Beenden Sie nun die Modemeinstellungen mittels Klick auf die OK- und danach auf die Schließen-Schaltfläche. Anschließend können Sie auch die Systemsteuerung verlassen.

DFÜ-Netzwerkverbindung herstellen

Automatischer Verbindungsaufbau

Der automatische Verbindungsaufbau sieht folgendermaßen aus: Sobald ein Anwendungsprogramm auf das Netzwerk zuzugreifen versucht und noch keine Verbindung über das DFÜ-Netzwerk besteht, wird durch diese Anwendung automatisch ein Verbindungsaufbau in die Wege geleitet. Alle weiteren Netzwerkzugriffe ob durch das aufrufende oder andere Programme erfolgen dann über die bereits bestehende Verbindung.

Nach dem ersten Netzwerkzugriff werden Sie mit einem Dialogfenster konfrontiert, in welchem Sie Ihre Benutzerdaten eingeben müssen. Tragen Sie in das Benutzername- Feld Ihre User-ID und in das Kennwort- Feld das entsprechende Paßwort ein; achten Sie dabei bitte auf die richtige Groß-/Kleinschreibung. Wenn Sie nicht bei jedem zukünftigen Verbindungsaufbau Ihr Paßwort aufs neue eingeben wollen, sollten Sie das Kontrollkästchen Kennwort speichern aktivieren, bevor Sie auf die OK-Schaltfläche klicken.

In einem Statusfenster wird die Abwicklung des Verbindungsaufbaus mitprotokolliert. Sollte das währenddessen kurz aufflackernde Terminalfenster nicht wieder von selbst verschwinden, sondern die Meldung % Access denied anzeigen, verwenden Sie entweder eine falsche Usernamen/Paßwort-Kombination oder Ihr Account ist aus einem anderen Grund nicht mehr gültig (z.B. könnte ihr expliziter Wählleitungsaccount abgelaufen sein). In diesem Fall betätigen Sie am besten die Abbrechen-Schaltfläche und korrigieren die fehlerhaften Einstellungen.

Wenn die Verbindung erfolgreich hergestellt wurde (es erscheint dazu ein Fenster), kann nun mit dem von Ihnen gewünschten Anwenderprogramm wie etwa einem WWW-Browser ungehindert auf das Netzwerk zugegriffen werden.

Manueller Verbindungsaufbau

Zusätzlich zum automatischen Verbindungsaufbau hat der Benutzer die Möglichkeit, vor dem ersten Netzwerkzugriff eines Anwendungsprogramms manuell eine Verbindung über das DFÜ-Netzwerk aufzubauen. Dazu ist es erforderlich, das DFÜ-Netzwerk zu starten und anschließend auf die Wählen-Schaltfläche zu klicken. Die weiteren Schritte sind identisch mit dem automatischen Verbindungsaufbau: Sie müssen Ihre Benutzerdaten eingeben, ... (siehe oben). Nach dem Zustandekommen der Verbindung müssen Sie dann allerdings noch den gewünschten Netzwerkklienten starten.
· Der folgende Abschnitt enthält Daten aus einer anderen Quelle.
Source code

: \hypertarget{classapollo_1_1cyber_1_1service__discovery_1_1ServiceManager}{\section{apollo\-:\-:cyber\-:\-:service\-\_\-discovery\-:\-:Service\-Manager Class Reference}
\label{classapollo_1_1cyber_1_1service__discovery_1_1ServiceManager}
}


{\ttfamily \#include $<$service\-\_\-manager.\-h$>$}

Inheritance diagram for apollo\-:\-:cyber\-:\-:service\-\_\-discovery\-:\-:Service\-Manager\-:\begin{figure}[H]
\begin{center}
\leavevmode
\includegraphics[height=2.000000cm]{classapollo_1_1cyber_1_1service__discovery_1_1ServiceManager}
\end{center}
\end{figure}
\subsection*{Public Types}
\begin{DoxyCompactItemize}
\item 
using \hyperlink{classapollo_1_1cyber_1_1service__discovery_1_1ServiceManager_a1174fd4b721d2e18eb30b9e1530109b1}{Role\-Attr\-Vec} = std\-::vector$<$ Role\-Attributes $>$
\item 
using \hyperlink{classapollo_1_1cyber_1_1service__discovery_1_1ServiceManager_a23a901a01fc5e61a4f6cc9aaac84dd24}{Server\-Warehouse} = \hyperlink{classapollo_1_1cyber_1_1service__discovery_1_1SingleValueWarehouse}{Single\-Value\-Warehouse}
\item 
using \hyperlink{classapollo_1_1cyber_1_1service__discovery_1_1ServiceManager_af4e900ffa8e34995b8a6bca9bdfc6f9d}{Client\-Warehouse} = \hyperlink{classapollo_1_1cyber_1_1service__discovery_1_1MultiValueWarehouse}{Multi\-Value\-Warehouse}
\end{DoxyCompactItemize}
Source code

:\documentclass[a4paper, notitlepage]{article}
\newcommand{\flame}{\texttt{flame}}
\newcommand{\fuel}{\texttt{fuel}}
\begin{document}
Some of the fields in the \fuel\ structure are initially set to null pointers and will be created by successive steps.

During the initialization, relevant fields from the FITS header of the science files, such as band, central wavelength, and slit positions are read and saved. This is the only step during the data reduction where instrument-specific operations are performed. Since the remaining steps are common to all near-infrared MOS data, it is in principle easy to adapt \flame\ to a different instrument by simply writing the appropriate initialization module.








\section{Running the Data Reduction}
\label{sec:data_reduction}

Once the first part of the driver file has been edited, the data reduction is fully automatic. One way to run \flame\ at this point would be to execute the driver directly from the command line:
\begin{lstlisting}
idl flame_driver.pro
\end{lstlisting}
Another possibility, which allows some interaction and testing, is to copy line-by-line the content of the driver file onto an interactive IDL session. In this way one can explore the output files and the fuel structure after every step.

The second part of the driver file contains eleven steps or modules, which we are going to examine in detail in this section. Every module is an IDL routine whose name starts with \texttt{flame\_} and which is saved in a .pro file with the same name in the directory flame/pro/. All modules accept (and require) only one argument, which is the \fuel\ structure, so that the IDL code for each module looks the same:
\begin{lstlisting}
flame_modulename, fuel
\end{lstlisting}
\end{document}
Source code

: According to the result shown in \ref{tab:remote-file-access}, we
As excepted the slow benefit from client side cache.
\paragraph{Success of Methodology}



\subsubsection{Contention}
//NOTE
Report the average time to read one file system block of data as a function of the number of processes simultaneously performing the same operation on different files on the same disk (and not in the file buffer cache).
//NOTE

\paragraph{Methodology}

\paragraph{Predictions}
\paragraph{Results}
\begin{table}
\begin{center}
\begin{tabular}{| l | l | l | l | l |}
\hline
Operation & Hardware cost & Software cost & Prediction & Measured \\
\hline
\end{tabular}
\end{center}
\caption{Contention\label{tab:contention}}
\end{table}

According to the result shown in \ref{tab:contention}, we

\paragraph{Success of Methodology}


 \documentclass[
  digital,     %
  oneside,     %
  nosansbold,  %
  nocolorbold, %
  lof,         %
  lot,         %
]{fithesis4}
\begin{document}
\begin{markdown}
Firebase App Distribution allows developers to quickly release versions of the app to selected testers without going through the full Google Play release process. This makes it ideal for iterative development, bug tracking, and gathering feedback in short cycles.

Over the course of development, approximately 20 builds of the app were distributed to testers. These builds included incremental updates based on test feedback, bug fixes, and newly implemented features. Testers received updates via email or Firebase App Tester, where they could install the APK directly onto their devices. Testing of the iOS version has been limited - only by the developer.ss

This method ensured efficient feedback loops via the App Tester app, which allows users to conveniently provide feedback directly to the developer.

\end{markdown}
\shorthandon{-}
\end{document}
DFÜ-Netzwerkverbindung wieder beenden

Automatischer Verbindungsabbau

Nach dem jeweils letzten Datentransfer über eine aktive DFÜ-Netzwerkverbindung beginnt der Leerlaufzähler mit seinem Countdown. Wenn schließlich die konfigurierte Leerlaufdauer (sofern diese überhaupt konfiguriert ist) verstrichen ist, sollte die Verbindung durch das DFÜ-Netzwerk automatisch beendet werden. Dies funktioniert aber nicht immer so wie es sollte; man muß manchmal ziemlich lange warten, bis die Verbindung abgebrochen wird. Wenn Sie die dafür nötige Geduld nicht aufbringen bzw. nicht willens sind, zusätzliche Telefonkosten auf sich zu nehmen, können Sie die Verbindung aber auch manuell beenden (empfohlene Vorgangsweise).

Manueller Verbindungsabbau

Der manuelle Verbindungsabbau muß mittels der Auflegen-Schaltfläche durchgeführt werden, die jedoch in der Regel (so z.B. nach einem automatischen Verbindungsaufbau) recht gut versteckt ist. Man findet sie nur in den Anwendungen DFÜ-Netzwerk und DFÜ-Monitor, die man auf die schon bekannten Arten aufrufen kann. Der schnellste Weg zur Auflegen-Schaltfläche führt jedoch über das miniaturisierte DFÜ-Monitor-Symbol links neben der Uhr in der Task-Leiste. Mittels Doppelklick auf dieses Symbol kann man den DFÜ-Monitor öffnen, der in den Registern Status und Zusammenfassung die begehrte Auflegen-Schaltfläche anbietet. Sie können sich natürlich auch Verknüpfungen der benötigten Anwendungen auf der Arbeitsoberfläche oder im Start-Menü erstellen, um diese rascher aufrufen zu können.